# introduction

This notebook gives a quick intro to using the `ubiquant_utils` module which emulates the Ubiquant timeseries API locally. It gives you the flexibility to:
1. feed different slices of the train dataset into it
2. create as many emulator instances as you want within one session
3. call an LB score method at any point during the iteration

It enforces similar constraints to the real API and produces realistic error messages. 
The code adapts my [Local API Emulator](https://www.kaggle.com/jagofc/local-api-emulator) from the G-Research Crypo Competition.

For a quick introduction to importing utility scripts see [this intro video](https://www.youtube.com/watch?v=C4h88PfN5jA&ab_channel=Kaggle).

# import

To use the module in your notebook you need to:
1. In the notebook menu select File > Add Utility Script
2. Search for "ubiquant_utils" and (double-) click Add.
3. Import `ubiquant_utils` as you would any module. E.g:

In [None]:
import ubiquant_utils as uu

# data

In [None]:
import gc
import time
import numpy as np
import pandas as pd
from tqdm.notebook import tqdm

In [None]:
# thanks for the parquet file @robikscube. upvoted.
# takes a minute or so to load.
train_df = pd.read_parquet('../input/ubiquant-parquet/train.parquet')

# demo #1
### example loop with dummy predictions

Take slice of `train_df` which contains 250 time_ids for testing. Note that we have [around 200 - 250 time_ids](https://www.kaggle.com/lucasmorin/don-t-mind-me-just-probing-the-lb) in the public LB. upvoted.

In [None]:
test_df = train_df[train_df.time_id <= 250]

Delete `train_df` and take out the trash to free up enough RAM for a couple of examples.

In [None]:
del train_df
gc.collect()

Create an API instance:

In [None]:
api = uu.API(test_df)

An example loop making dummy predictions of target=0:

In [None]:
start_time = time.time()

for (data_df, pred_df) in tqdm(api):
    
    # dummy prediction - insert yours here.
    pred_df['target'] = 0.
    api.predict(pred_df)
    
finish_time = time.time()

total_time = finish_time - start_time
mean_iter_speed = api.init_num_times/total_time

print(f"Iterations/s = {mean_iter_speed:.2g}.")
test_iters = 250
print(f"Expected number of iterations in test set is approx. {test_iters}",
      f"which will take {test_iters / (mean_iter_speed * 3600):.2g} hours",
      "using this API emulator while making dummy predictions.")

The API has a `score` method.
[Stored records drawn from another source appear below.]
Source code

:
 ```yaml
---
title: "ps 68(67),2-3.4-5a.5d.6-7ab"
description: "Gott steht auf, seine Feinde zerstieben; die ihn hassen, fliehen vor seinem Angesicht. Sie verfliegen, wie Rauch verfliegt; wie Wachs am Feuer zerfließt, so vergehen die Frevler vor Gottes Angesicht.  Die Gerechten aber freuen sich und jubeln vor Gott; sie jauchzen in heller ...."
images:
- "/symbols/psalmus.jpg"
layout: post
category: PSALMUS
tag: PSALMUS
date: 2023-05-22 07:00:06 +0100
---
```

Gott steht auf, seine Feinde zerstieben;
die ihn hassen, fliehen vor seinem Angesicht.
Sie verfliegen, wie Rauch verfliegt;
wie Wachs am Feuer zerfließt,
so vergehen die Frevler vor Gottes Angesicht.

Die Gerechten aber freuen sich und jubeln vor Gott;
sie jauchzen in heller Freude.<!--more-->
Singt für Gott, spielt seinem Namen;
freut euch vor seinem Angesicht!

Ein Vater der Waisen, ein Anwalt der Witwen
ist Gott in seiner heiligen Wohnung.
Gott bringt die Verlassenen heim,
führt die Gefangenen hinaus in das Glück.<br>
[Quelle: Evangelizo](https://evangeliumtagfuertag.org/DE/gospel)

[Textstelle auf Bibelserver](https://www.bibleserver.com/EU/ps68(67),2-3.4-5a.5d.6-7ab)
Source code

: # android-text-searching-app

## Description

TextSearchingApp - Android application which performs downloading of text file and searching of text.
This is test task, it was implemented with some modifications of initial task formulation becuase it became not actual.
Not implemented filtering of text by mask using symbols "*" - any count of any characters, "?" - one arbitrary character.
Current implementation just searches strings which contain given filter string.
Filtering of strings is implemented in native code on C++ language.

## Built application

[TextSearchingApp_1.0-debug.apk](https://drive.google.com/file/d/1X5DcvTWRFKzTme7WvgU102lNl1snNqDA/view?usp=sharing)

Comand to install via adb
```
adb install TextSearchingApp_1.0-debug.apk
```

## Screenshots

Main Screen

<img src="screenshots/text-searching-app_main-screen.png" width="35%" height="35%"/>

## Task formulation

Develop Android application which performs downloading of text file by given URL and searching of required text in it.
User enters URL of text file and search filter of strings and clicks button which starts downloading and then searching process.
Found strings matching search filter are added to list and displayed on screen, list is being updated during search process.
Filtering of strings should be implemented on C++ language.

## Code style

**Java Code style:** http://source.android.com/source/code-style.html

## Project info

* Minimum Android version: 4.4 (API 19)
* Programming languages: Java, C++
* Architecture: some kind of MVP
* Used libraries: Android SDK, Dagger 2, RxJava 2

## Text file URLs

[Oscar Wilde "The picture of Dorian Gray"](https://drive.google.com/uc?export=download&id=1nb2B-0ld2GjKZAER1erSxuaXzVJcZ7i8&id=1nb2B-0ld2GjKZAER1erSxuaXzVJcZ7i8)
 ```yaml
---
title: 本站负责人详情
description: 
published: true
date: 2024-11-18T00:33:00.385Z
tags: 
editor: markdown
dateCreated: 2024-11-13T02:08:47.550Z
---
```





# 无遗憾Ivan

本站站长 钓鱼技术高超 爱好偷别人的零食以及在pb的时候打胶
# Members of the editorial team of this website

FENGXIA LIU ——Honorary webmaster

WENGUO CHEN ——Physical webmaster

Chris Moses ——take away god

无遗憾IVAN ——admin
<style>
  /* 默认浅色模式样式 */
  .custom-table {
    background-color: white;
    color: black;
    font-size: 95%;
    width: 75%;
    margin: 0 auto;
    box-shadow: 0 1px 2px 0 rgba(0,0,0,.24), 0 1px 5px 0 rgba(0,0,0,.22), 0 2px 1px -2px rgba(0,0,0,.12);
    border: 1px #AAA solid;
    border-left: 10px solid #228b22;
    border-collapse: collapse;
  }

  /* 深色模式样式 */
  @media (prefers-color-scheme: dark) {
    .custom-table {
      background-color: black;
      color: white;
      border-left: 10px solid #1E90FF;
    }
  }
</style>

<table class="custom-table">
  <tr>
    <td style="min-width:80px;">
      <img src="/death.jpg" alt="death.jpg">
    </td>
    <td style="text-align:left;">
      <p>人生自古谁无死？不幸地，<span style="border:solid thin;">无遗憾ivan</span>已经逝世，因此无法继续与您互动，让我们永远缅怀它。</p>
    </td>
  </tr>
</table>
This returns:
+ a dataframe containing your predictions and the targets.
+ the LB score: mean of the correlation between predictions and targets when they are grouped by time_id.

In [None]:
score_df, score = api.score()

In [None]:
print(f"Final LB score is {score:.4g}")

In [None]:
score_df.head(5)

# demo #2
### example loop with random predictions and regular scoring calls

In [None]:
api = uu.API(test_df)

for i, (data_df, pred_df) in enumerate(api):
    
    # random prediction
    pred_df['target'] = np.random.randn(len(pred_df), 1)
    api.predict(pred_df)
    
    #regular scoring
    if i % 10 == 0:
        _, cum_score = api.score()
        print(f"LB score at {i:<3}: {cum_score:>10.4g}")
    
    
score_df, score = api.score()

print(f"Final LB score is {score:.4g}")

# end